Exercise objective
Once you reach the line containing "Cuando el tratamiento" in the entries below, write out that line and each one after it down to the line containing "## Recuperación Postoperatoria", exactly and with nothing added.

════════════════════

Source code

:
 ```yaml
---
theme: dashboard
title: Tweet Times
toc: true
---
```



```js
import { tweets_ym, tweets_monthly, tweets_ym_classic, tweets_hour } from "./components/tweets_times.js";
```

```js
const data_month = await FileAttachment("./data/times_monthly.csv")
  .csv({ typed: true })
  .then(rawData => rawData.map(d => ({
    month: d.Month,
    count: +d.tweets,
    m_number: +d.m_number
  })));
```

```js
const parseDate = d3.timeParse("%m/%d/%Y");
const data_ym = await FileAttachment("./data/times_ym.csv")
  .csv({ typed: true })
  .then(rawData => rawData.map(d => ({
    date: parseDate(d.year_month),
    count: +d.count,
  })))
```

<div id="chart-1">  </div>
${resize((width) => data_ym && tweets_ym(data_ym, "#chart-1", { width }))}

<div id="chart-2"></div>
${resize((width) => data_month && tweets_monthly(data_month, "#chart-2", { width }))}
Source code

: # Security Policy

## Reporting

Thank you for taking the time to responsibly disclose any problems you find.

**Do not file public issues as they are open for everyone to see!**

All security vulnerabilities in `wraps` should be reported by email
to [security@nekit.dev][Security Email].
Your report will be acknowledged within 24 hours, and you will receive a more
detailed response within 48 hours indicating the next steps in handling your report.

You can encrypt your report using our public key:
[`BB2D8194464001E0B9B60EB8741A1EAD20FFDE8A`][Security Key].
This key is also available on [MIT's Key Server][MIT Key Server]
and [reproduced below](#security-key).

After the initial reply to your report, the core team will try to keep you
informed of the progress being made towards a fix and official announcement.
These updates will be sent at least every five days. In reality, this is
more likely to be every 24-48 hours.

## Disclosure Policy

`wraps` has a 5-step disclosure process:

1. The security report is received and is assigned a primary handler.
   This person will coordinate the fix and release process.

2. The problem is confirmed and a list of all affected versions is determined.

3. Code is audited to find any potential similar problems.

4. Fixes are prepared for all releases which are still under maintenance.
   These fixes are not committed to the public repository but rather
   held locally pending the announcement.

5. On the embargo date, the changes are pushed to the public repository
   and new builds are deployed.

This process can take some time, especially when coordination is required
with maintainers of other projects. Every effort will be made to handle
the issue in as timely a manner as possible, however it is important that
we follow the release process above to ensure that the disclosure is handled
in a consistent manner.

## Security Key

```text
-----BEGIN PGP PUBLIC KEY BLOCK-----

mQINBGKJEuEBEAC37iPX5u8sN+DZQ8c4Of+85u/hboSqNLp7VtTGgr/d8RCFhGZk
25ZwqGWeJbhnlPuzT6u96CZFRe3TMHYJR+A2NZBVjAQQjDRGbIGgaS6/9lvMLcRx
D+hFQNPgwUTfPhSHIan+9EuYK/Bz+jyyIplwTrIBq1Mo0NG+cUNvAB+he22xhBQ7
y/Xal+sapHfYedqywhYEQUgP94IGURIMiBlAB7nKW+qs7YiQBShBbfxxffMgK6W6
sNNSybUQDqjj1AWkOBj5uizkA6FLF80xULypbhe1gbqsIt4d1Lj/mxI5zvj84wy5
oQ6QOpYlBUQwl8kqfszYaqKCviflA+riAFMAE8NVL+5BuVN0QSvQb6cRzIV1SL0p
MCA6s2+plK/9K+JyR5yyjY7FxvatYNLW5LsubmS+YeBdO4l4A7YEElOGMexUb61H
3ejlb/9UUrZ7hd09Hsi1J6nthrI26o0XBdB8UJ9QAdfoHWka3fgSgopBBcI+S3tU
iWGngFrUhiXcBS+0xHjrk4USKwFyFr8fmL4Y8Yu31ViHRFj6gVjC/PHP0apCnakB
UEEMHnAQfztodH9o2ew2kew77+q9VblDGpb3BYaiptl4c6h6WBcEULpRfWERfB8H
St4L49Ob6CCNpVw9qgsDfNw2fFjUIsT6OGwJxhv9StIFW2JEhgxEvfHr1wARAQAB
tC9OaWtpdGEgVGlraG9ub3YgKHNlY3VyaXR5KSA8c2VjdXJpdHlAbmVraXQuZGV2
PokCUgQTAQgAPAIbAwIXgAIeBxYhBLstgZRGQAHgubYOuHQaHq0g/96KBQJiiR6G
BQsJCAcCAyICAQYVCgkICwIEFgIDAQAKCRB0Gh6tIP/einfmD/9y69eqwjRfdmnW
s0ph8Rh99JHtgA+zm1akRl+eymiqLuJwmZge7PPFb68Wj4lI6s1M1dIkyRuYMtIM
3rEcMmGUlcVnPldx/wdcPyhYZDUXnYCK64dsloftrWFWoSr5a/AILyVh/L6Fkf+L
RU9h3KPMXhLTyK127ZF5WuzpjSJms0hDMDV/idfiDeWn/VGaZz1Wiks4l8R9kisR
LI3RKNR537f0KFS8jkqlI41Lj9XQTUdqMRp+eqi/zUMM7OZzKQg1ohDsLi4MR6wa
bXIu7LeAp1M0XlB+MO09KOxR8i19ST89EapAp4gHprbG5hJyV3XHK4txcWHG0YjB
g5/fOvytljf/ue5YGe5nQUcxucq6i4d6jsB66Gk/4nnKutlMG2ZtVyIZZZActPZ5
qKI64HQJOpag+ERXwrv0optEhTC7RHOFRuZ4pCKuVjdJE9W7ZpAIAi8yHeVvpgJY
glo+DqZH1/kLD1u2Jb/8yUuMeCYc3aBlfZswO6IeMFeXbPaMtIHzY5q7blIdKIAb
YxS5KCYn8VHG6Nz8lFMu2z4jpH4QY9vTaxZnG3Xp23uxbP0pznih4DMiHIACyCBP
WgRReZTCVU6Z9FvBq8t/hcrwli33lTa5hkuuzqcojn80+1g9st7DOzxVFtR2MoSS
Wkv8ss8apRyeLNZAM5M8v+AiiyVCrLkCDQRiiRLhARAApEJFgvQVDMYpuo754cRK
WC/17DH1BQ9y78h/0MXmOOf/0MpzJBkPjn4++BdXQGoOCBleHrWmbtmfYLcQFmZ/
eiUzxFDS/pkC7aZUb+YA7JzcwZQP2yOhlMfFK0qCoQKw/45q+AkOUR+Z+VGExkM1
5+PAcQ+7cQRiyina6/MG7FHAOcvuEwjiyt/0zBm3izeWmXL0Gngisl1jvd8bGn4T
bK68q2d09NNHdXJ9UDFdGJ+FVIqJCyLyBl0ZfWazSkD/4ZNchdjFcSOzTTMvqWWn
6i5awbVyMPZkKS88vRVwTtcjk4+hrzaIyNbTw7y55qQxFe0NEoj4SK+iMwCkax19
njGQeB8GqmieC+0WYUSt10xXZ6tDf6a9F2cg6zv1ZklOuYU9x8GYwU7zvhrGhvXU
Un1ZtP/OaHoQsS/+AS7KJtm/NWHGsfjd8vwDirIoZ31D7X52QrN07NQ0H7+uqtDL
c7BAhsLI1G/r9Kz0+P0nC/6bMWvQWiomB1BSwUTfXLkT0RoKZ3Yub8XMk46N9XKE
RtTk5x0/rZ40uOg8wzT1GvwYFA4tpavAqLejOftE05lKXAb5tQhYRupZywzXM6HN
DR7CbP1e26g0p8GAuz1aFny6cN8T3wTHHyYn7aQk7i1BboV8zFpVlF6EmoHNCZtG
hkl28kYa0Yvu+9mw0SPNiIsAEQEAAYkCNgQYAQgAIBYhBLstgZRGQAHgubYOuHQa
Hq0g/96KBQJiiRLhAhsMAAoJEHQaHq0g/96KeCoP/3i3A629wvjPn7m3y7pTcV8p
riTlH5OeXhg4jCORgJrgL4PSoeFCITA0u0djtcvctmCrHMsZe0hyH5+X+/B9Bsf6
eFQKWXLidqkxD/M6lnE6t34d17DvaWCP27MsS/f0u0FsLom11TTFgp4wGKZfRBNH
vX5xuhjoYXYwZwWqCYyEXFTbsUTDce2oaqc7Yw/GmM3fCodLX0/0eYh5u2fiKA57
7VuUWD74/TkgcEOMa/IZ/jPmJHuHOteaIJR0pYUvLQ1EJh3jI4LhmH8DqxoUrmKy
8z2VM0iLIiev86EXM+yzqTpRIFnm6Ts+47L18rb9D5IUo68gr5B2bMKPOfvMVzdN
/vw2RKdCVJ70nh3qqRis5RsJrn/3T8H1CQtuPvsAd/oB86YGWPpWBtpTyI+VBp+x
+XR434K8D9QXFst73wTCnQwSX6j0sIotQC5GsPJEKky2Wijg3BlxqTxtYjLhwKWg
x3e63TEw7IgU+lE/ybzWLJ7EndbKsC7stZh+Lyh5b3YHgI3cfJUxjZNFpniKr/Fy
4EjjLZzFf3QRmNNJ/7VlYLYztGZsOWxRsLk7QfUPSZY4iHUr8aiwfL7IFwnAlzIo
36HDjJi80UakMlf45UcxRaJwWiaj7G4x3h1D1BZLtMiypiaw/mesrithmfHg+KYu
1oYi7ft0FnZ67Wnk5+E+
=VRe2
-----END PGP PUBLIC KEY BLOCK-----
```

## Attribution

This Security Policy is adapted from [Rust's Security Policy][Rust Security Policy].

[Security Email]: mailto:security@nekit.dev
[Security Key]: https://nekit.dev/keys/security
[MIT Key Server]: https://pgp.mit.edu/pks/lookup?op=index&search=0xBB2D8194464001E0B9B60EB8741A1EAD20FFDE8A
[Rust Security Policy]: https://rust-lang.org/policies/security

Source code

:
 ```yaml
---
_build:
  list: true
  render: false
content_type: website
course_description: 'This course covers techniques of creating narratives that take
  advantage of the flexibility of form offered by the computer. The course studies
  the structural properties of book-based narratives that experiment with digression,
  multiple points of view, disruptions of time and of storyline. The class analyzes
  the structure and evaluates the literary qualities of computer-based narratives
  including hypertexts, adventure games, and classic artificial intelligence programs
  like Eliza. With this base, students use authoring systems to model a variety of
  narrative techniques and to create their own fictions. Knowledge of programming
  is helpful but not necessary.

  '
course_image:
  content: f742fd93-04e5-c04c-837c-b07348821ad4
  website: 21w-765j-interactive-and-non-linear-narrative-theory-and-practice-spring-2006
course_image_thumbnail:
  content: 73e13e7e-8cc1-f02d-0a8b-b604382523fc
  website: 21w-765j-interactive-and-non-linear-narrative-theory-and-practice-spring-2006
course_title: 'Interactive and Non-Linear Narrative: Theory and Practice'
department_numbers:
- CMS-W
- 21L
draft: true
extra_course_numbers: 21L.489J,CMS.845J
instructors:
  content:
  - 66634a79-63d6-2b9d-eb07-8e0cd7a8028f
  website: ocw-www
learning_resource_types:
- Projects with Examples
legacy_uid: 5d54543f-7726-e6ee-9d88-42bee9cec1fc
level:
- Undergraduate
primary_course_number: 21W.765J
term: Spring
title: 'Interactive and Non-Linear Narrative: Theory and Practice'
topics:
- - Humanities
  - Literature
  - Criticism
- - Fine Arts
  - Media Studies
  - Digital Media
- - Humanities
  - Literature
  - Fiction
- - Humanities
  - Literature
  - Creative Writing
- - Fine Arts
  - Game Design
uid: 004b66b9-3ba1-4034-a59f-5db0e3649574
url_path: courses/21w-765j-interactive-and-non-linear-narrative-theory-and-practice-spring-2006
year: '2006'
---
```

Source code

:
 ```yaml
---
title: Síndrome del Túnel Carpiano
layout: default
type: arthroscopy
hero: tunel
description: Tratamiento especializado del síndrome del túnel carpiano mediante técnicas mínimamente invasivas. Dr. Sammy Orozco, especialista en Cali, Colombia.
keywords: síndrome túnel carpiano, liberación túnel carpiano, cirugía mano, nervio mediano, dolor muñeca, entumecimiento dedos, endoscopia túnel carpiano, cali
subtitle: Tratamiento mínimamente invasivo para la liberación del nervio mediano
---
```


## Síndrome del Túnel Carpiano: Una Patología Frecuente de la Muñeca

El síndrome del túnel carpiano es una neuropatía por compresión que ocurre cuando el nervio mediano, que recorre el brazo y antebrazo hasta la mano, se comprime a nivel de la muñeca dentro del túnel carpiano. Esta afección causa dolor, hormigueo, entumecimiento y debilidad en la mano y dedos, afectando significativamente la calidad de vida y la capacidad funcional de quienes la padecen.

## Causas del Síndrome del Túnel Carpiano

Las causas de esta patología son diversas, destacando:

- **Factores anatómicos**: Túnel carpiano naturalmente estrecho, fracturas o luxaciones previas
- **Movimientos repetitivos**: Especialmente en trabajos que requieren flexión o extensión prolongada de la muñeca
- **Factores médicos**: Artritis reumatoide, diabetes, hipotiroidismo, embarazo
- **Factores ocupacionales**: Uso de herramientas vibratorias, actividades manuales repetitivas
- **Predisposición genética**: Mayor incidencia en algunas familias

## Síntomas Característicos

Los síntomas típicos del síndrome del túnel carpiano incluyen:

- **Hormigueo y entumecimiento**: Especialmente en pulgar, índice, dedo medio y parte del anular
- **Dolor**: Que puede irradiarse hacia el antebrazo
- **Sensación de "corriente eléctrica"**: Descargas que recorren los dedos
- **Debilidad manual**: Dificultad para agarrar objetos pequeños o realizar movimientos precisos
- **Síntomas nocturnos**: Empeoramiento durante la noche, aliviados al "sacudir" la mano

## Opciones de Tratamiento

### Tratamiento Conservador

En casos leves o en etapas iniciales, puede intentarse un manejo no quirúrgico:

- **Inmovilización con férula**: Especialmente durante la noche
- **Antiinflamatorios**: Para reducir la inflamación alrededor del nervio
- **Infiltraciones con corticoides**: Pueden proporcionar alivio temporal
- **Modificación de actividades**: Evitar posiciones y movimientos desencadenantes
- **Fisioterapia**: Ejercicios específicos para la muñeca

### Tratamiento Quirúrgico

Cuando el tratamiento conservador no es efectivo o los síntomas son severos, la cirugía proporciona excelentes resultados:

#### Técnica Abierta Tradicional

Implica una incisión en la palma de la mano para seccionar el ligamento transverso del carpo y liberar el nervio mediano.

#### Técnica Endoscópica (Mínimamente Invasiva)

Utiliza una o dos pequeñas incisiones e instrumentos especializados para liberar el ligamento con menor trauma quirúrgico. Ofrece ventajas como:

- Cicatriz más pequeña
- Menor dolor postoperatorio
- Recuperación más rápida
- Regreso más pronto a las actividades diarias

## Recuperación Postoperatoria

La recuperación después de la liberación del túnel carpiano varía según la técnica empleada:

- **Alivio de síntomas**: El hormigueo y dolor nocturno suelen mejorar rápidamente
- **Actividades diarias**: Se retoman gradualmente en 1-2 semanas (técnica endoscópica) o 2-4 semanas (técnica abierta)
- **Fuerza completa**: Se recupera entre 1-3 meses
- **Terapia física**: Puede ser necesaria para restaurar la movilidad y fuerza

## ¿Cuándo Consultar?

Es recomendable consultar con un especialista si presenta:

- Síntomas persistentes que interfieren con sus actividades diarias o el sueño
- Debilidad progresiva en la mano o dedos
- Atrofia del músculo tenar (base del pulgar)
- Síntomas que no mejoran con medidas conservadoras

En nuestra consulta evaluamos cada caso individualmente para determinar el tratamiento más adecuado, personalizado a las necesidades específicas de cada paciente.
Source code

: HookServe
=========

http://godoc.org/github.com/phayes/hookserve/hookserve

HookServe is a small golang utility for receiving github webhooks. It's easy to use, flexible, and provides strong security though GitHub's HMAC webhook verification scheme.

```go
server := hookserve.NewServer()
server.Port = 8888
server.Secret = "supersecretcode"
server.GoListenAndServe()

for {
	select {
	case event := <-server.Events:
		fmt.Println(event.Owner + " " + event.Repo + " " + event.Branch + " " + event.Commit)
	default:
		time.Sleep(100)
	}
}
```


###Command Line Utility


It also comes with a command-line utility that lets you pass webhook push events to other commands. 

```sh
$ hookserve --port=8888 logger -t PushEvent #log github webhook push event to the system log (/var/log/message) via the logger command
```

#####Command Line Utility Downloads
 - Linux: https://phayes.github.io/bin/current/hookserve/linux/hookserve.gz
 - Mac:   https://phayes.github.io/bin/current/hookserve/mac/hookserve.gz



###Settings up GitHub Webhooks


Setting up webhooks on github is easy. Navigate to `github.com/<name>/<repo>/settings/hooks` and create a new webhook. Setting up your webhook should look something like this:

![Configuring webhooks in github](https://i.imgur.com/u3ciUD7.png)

════════════════════

Answer
Cuando el tratamiento conservador no es efectivo o los síntomas son severos, la cirugía proporciona excelentes resultados:

#### Técnica Abierta Tradicional

Implica una incisión en la palma de la mano para seccionar el ligamento transverso del carpo y liberar el nervio mediano.

#### Técnica Endoscópica (Mínimamente Invasiva)

Utiliza una o dos pequeñas incisiones e instrumentos especializados para liberar el ligamento con menor trauma quirúrgico. Ofrece ventajas como:

- Cicatriz más pequeña
- Menor dolor postoperatorio
- Recuperación más rápida
- Regreso más pronto a las actividades diarias

## Recuperación Postoperatoria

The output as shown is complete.